3) Dimensioning the fundamentals
Now we come to some difficult calculations. With the manufacturer’s name and the tyre model designation, all tyres will have some numbers on the sidewalls indicating their size, mounting and speed rating. The first number will be in the form of a fraction which will represent the section width of the tyre in millimetres in relation to its aspect ratio. The aspect ratio is the percentage of the section height of the tyre in relation to its width. Sometimes this number is followed by the speed index, which is indicated by a letter. Then by the rim diameter in inches. Other times, these two numbers are reversed. The last number, placed in conjunction with the speed index, is the load index, one of the numbers corresponding to the maximum weight allowed for a tyre.
4) Playing with size?
From now on, some people will adapt a slightly wider tyre to modify their behaviour. The important thing to remember when you do this is that the sidewalls of a larger tyre will get stuck. This means that the sidewall will be tilted, there will be more bending and more heat will be generated. In addition, the tread will bend more, which will change your contact surface. You may notice that your motorcycle will go from one side to the other more quickly, but you’ll probably lose traction and braking stability. If you feel compelled to experiment with a larger tyre size, think carefully about the consequences, then use an extra 10mm width for the rear tyre only. Keeping the front tyre size as standard will maintain the stability and front-end feel – which is what you really want.
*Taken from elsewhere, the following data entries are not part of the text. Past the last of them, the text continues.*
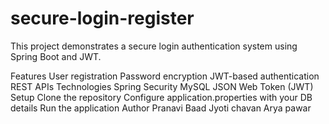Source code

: # secure-login-register

This project demonstrates a secure login authentication system using Spring Boot and JWT.

Features
User registration
Password encryption
JWT-based authentication
REST APIs
Technologies
Spring Security
MySQL
JSON Web Token (JWT)
Setup
Clone the repository
Configure application.properties with your DB details
Run the application
Author
Pranavi Baad Jyoti chavan Arya pawar
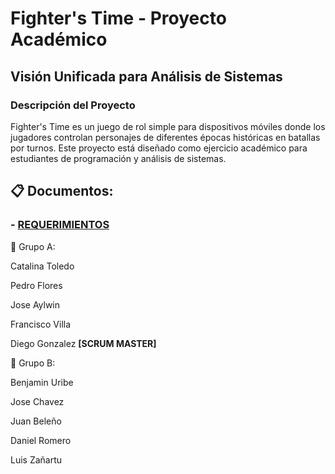 # Fighter's Time - Proyecto Académico
## Visión Unificada para Análisis de Sistemas

### Descripción del Proyecto
Fighter's Time es un juego de rol simple para dispositivos móviles donde los jugadores controlan personajes de diferentes épocas históricas en batallas por turnos. Este proyecto está diseñado como ejercicio académico para estudiantes de programación y análisis de sistemas.

## 📋 Documentos:

### - [REQUERIMIENTOS](docs/requirements/README.md)

📜 Grupo A:

Catalina Toledo

Pedro Flores 

Jose Aylwin

Francisco Villa

Diego Gonzalez **[SCRUM MASTER]**


📜 Grupo B:

Benjamin Uribe 

Jose Chavez 

Juan Beleño 

Daniel Romero 

Luis Zañartu
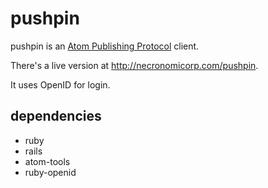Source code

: # pushpin #

pushpin is an [Atom Publishing Protocol][APP] client.

There's a live version at <http://necronomicorp.com/pushpin>.

It uses OpenID for login.

## dependencies ##

- ruby
- rails
- atom-tools
- ruby-openid

[APP]: http://www.ietf.org/rfc/rfc5023.txt
[live]: http://necronomicorp.com/pushpin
5) From mouth to ear… or keyboard
If you know people who drive the same motorcycle as you do, you can choose their tyre choice. You can also try online forums and groups for feedback. Finally, if you read motorcycle magazines, pay attention to what they say about certain tyres and gather enough information before you go out and buy a tyre.
Last words: Tip
Never mount unsuitable tyres on your motorcycle (i.e. use the same make and model, front and rear). Never use shoe polish on the tyres of your motorcycle. Because the movement of a motorcycle depends so much on tyres, your riding experience also depends on them. Choosing the right tyres and maintaining them means making the most of everything.